Chopova Lowena’s Unique Presentation
Chopova Lowena has been a standout in recent years for its innovative approach to fashion presentations. After a vibrant S/S 2026 show in a gym hall in west London, the designers Emma Chopova and Laura Lowena opted for a static display at Islington’s Crafts Council for their A/W 2026 collection, titled ‚Too Ripe and Ready by Half.‘ The collection was showcased in a surreal mini golf setting, featuring mannequins styled with Regency-inspired curls, dressed by V&A archivists.
This season, the designers drew inspiration from early 19th-century Regency silhouettes, incorporating puffed sleeves, ruffles, and collars, while maintaining their signature playful elements such as carabiner kilts and quirky prints. The collection was enriched with intricate beadwork, lace, and innovative corsetry designs, enhancing the already rich aesthetic of Chopova Lowena. The popularity of the brand was evident during the Saturday presentation, where attendees eagerly sought a glimpse of the upcoming collection.
Selasi’s P.E. Class Concept
Designer Ronan Mckenzie collaborated with Lauren Beharie from the English National Ballet for the A/W 2026 show of her label Selasi. The event commenced with Beharie gracefully entering the Bloomsbury sports hall en pointe. Midway through the presentation, members of the Athene Club, dressed in upcycled Pangaia track suits, participated in a P.E. class-inspired segment, emphasizing the theme of endurance.
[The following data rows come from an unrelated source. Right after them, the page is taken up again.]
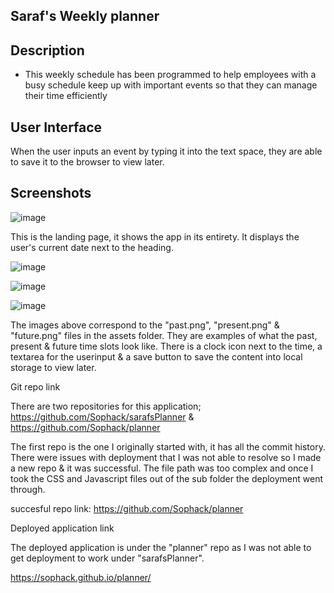 ## Saraf's Weekly planner

## Description

* This weekly schedule has been programmed to help employees with a busy schedule keep up with important events so that they can manage their time efficiently 

## User Interface 

When the user inputs an event by typing it into the text space, they are able to save it to the browser to view later.  


## Screenshots 
![image](https://user-images.githubusercontent.com/114966651/206434922-f4ec98cb-7cc5-4410-8404-e03536075fce.png)

This is the landing page, it shows the app in its entirety. It displays the user's current date next to the heading. 
     
![image](https://user-images.githubusercontent.com/114966651/206434106-4828e978-5b53-4827-ac4a-dc35adfe6204.png)

![image](https://user-images.githubusercontent.com/114966651/206434317-92ed5c85-48cb-470a-980b-a1a8d28a4c4c.png)

![image](https://user-images.githubusercontent.com/114966651/206434277-7d5f4220-5eb2-4afd-b297-9158092bad36.png)

   The images above correspond to the "past.png", "present.png" & "future.png" files in the assets folder. They are examples of what the past, present & future time slots look like. There is a clock icon next to the time, a textarea for the userinput & a save button to save the content into local storage to view later. 

Git repo link

There are two repositories for this application; https://github.com/Sophack/sarafsPlanner & https://github.com/Sophack/planner

The first repo is the one I originally started with, it has all the commit history. There were issues with deployment that I was not able to resolve so I made a new repo & it was successful. The file path was too complex and once I took the CSS and Javascript files out of the sub folder the deployment went through.

succesful repo link: https://github.com/Sophack/planner

Deployed application link

The deployed application is under the "planner" repo as I was not able to get deployment to work under "sarafsPlanner".

https://sophack.github.io/planner/
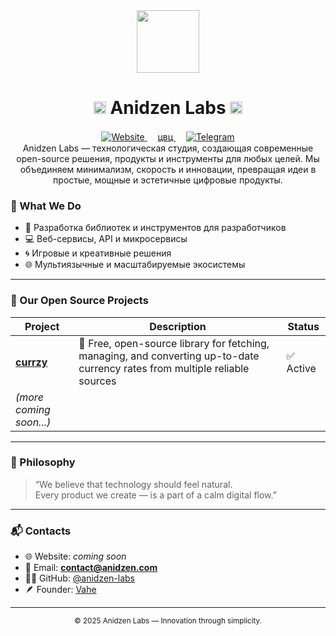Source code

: <div align="center">
  <img src="https://raw.githubusercontent.com/anidzen-labs/Design-assets/refs/heads/main/anidzen/TRANSPARENT_WHITE_RING.png" height="100px">
  <h1><img src="https://raw.githubusercontent.com/anidzen-labs/Design-assets/refs/heads/main/anidzen/TRANSPARENT_TRANSPARENT_RING.png" height="20px"/> Anidzen Labs <img src="https://raw.githubusercontent.com/anidzen-labs/Design-assets/refs/heads/main/anidzen/TRANSPARENT_TRANSPARENT_RING.png" height="20px"/></h1>  
</div>

<div align="center">
  <a href="https://vahe.anidzen.com">
    <img src="https://img.shields.io/badge/website-vahe.anidzen.com-blue?style=flat-square" alt="Website"/>
  </a>ㅤ
  <a href="https://www.linkedin.com/in/vahe-sargsyan-ba5028271">
    цвц
  </a>ㅤ
  <a href="https://t.me/Vahesargsyan2005">
    <img src="https://img.shields.io/badge/Telegram-@Vahesargsyan2005-blue?style=flat-square" alt="Telegram"/>
  </a>
</div>

<div align="center">
   Anidzen Labs — технологическая студия, создающая современные open-source решения, продукты и инструменты для любых целей. Мы объединяем минимализм, скорость и инновации, превращая идеи в простые, мощные и эстетичные цифровые продукты.
</div>

### 💼 What We Do

- 🧩 Разработка библиотек и инструментов для разработчиков  
- 💻 Веб-сервисы, API и микросервисы  
- 🌀 Игровые и креативные решения  
- 🌐 Мультиязычные и масштабируемые экосистемы  

---

### 🚀 Our Open Source Projects

| Project | Description | Status |
|----------|--------------|---------|
| [**currzy**](https://github.com/anidzen-labs/currzy) | 💱 Free, open-source library for fetching, managing, and converting up-to-date currency rates from multiple reliable sources | ✅ Active |
| *(more coming soon...)* |  |  |

---

### 🧩 Philosophy

> “We believe that technology should feel natural.  
>  Every product we create — is a part of a calm digital flow.”

---

### 📬 Contacts

- 🌐 Website: *coming soon*  
- 💌 Email: **contact@anidzen.com**  
- 🧑‍💻 GitHub: [@anidzen-labs](https://github.com/anidzen-labs)  
- 🪶 Founder: [Vahe](https://github.com/vahegalstyan)

---

<div align="center">
  <sub>© 2025 Anidzen Labs — Innovation through simplicity.</sub>
</div>
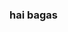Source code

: ### hai bagas

<!--
**liliprn/liliprn** is a ✨ _special_ ✨ repository because its `README.md` (this file) appears on your GitHub profile.

Here are some ideas to get you started:

- 🔭 hai bagas
- 🌱 mau bilang
- 👯 kamu nyebelin banget sih jadi orang
- 🤔 tapi seru juga haha
- 💬 tapi kesel juga loh lama lama
- 📫 jadi pengen ngejitak tapi sayangnya jauh
- 😄 mau kan jadi teman lili?
- ⚡ kalo mau makasih hahaha
-->
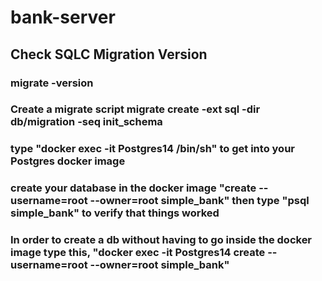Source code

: # bank-server

## Check SQLC Migration Version
### migrate  -version
### Create a migrate script migrate create -ext sql -dir db/migration -seq init_schema

### type "docker exec -it Postgres14 /bin/sh" to get into your Postgres docker image

### create your database in the docker image "create --username=root --owner=root simple_bank"  then type "psql simple_bank" to verify that things worked

### In order to create a db without having to go inside the docker image type this, "docker exec -it Postgres14 create --username=root --owner=root simple_bank"
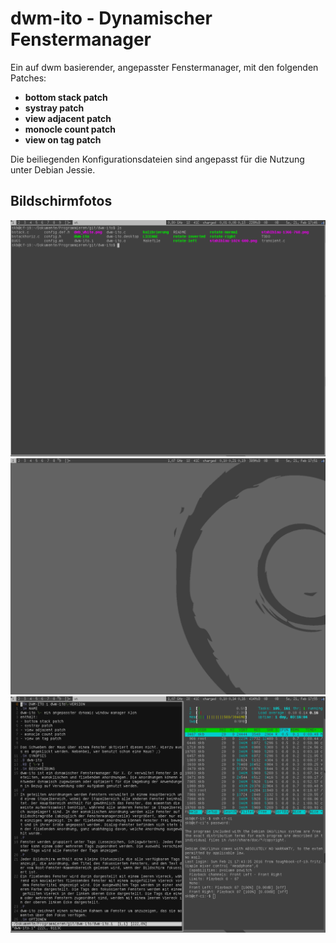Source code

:dwm-ito - Dynamischer Fenstermanager
====================================

Ein auf dwm basierender, angepasster Fenstermanager, mit den folgenden Patches:

* **bottom stack patch**
* **systray patch**
* **view adjacent patch**
* **monocle count patch**
* **view on tag patch**

Die beiliegenden Konfigurationsdateien sind angepasst für die Nutzung unter Debian Jessie.

Bildschirmfotos
---------------
![Bildschirmfoto](/bildschirmfoto.png)
![Bildschirmfoto2](/bildschirmfoto2.png)
![Bildschirmfoto3](/bildschirmfoto3.png)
Mckenzie reflected on her experiences in P.E. classes at Walthamstow School for Girls, using the ‚bleep test‘ as a metaphor for the challenges of sustaining a creative career in London. Although Selasi was established in 2020, this show marked its debut on the official London Fashion Week schedule.
Fashion East Showcases Emerging Designers
Fashion East, a platform for nurturing emerging talent since 2000, presented its latest cohort of designers on Friday afternoon. The event took place in Manor Place, a repurposed 19th-century swimming bath in South London, transformed into a community space by Palace Skateboards founders Lev Tanju and Gareth Skewis.
The runway featured collections from Jacek Gleba, Mayhew, and Traiceline Pratt’s Goyagoma. Gleba’s collection, titled ‚Salome,‘ drew inspiration from Aubrey Beardsley’s illustrations, showcasing a blend of bodysuits and casual wear. Pratt’s Goyagoma presented a nocturnal twist on everyday silhouettes, while Mayhew’s collection, ‚Come on Over,‘ explored themes of chance encounters and found objects.
KNWLS Launches Ephemeral Store
Charlotte Knowles and Alexandre Arsenault returned to London to launch a temporary store at The Painting Rooms in Soho, showcasing their A/W 2026 collection titled ‚Ballistic.‘ This pop-up aims to provide a tangible interaction with the brand, featuring vintage furnishings and curated artworks.
The collection, characterized by a blend of self-possessed femininity and eclectic wardrobe elements, includes leather jackets with dramatic sleeves and sporty attire. The designers hope to create an inviting atmosphere for shoppers to explore their vision.